Quality and standards are what differentiate professional journalism, as practiced in our dwindling newspapers for instance, from the blogosphere, written by and for the mob. Or so we’re told. The following is from the Saturday Globe and Mail – the Editorial and Comment page, no less.
First, from “The incredible shrinking work force” by Doug Saunders (quoting author Ted Fishman):
“Given China’s age structure today,” Mr. Fishman writes, “it is in the midst of a retirement avalanche … today, for every 10 working Chinese there are two elderly dependants, but by 2050, there will be six elderly dependants for every worker.”
Really? SIX old people for every worker. Is that a demographic forecast or the scenario for the next sequel to Resident Evil?

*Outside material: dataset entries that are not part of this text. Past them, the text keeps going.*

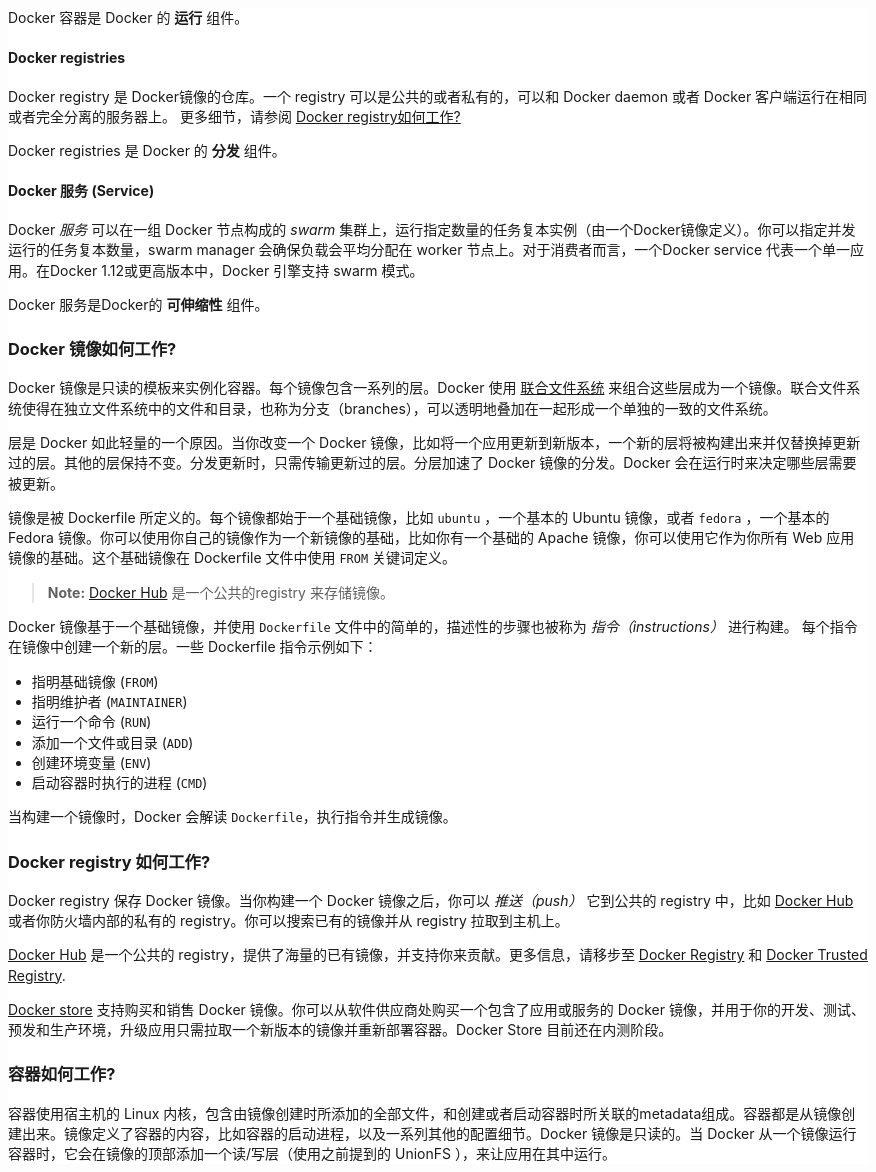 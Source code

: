 Docker 容器是 Docker 的 **运行** 组件。

#### Docker registries
Docker registry 是 Docker镜像的仓库。一个 registry 可以是公共的或者私有的，可以和 Docker daemon 或者 Docker 客户端运行在相同或者完全分离的服务器上。 更多细节，请参阅 [Docker registry如何工作?](#docker-registry-)

Docker registries 是 Docker 的 **分发** 组件。

#### Docker 服务 (Service)
Docker _服务_ 可以在一组 Docker 节点构成的 _swarm_ 集群上，运行指定数量的任务复本实例（由一个Docker镜像定义）。你可以指定并发运行的任务复本数量，swarm manager 会确保负载会平均分配在 worker 节点上。对于消费者而言，一个Docker service 代表一个单一应用。在Docker 1.12或更高版本中，Docker 引擎支持 swarm 模式。

Docker 服务是Docker的 **可伸缩性** 组件。

### Docker 镜像如何工作?
Docker 镜像是只读的模板来实例化容器。每个镜像包含一系列的层。Docker 使用
[联合文件系统](http://en.wikipedia.org/wiki/UnionFS) 来组合这些层成为一个镜像。联合文件系统使得在独立文件系统中的文件和目录，也称为分支（branches），可以透明地叠加在一起形成一个单独的一致的文件系统。

层是 Docker 如此轻量的一个原因。当你改变一个 Docker 镜像，比如将一个应用更新到新版本，一个新的层将被构建出来并仅替换掉更新过的层。其他的层保持不变。分发更新时，只需传输更新过的层。分层加速了 Docker 镜像的分发。Docker 会在运行时来决定哪些层需要被更新。

镜像是被 Dockerfile 所定义的。每个镜像都始于一个基础镜像，比如 `ubuntu` ，一个基本的 Ubuntu 镜像，或者 `fedora` ，一个基本的 Fedora 镜像。你可以使用你自己的镜像作为一个新镜像的基础，比如你有一个基础的 Apache 镜像，你可以使用它作为你所有 Web 应用镜像的基础。这个基础镜像在 Dockerfile 文件中使用 `FROM` 关键词定义。

> **Note:** [Docker Hub](https://hub.docker.com) 是一个公共的registry 来存储镜像。

Docker 镜像基于一个基础镜像，并使用 `Dockerfile` 文件中的简单的，描述性的步骤也被称为 *指令（instructions）* 进行构建。 每个指令在镜像中创建一个新的层。一些 Dockerfile 指令示例如下：

* 指明基础镜像 (`FROM`)
* 指明维护者 (`MAINTAINER`)
* 运行一个命令 (`RUN`)
* 添加一个文件或目录 (`ADD`)
* 创建环境变量 (`ENV`)
* 启动容器时执行的进程 (`CMD`)

当构建一个镜像时，Docker 会解读 `Dockerfile`，执行指令并生成镜像。

### Docker registry 如何工作?
Docker registry 保存 Docker 镜像。当你构建一个 Docker 镜像之后，你可以  *推送（push）* 它到公共的 registry 中，比如 [Docker Hub](https://hub.docker.com)
或者你防火墙内部的私有的 registry。你可以搜索已有的镜像并从 registry 拉取到主机上。

[Docker Hub](http://hub.docker.com)  是一个公共的 registry，提供了海量的已有镜像，并支持你来贡献。更多信息，请移步至
[Docker Registry](/registry/overview/) 和
[Docker Trusted Registry](/docker-trusted-registry/overview/).

[Docker store](http://store.docker.com) 支持购买和销售 Docker 镜像。你可以从软件供应商处购买一个包含了应用或服务的 Docker 镜像，并用于你的开发、测试、预发和生产环境，升级应用只需拉取一个新版本的镜像并重新部署容器。Docker Store 目前还在内测阶段。

### 容器如何工作?
容器使用宿主机的 Linux 内核，包含由镜像创建时所添加的全部文件，和创建或者启动容器时所关联的metadata组成。容器都是从镜像创建出来。镜像定义了容器的内容，比如容器的启动进程，以及一系列其他的配置细节。Docker 镜像是只读的。当 Docker 从一个镜像运行容器时，它会在镜像的顶部添加一个读/写层（使用之前提到的 UnionFS ），来让应用在其中运行。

Further down on the same page is Jeffrey Simpson waxing on about how people aren’t paying enough attention to what global warming is doing to the Arctic:
The effects of warming are not exactly under the noses of most Canadians, because they are most dramatic in the Arctic, where few Canadians venture. The Arctic is too remote, forbidding and foreign for most Canadians to think much about. It’s out of sight and out of mind, a bit like the whole issue for the government.
Good thing we have a pro on the case:
As the permafrost warms, chances increase that pools of carbon previously trapped in the frozen permafrost will be released.
Note the MSM quality style: “permafrost” repeated in the same sentence (and it’s frozen, by the way). And the “pools of carbon” are not literally pools, in case anyone got that impression.
. . . more water instead of ice means more reflected sunlight, which, in turn, contributes to warming . . .
Actually more water instead of ice means less reflected sunlight. More sunlight is absorbed by the water, which gets warmer, melting more ice, and so on.
The third column on the page, Margaret Wente’s reflections on the limits of medical knowledge, was well-written and howler-free. In fact, you could call it professional.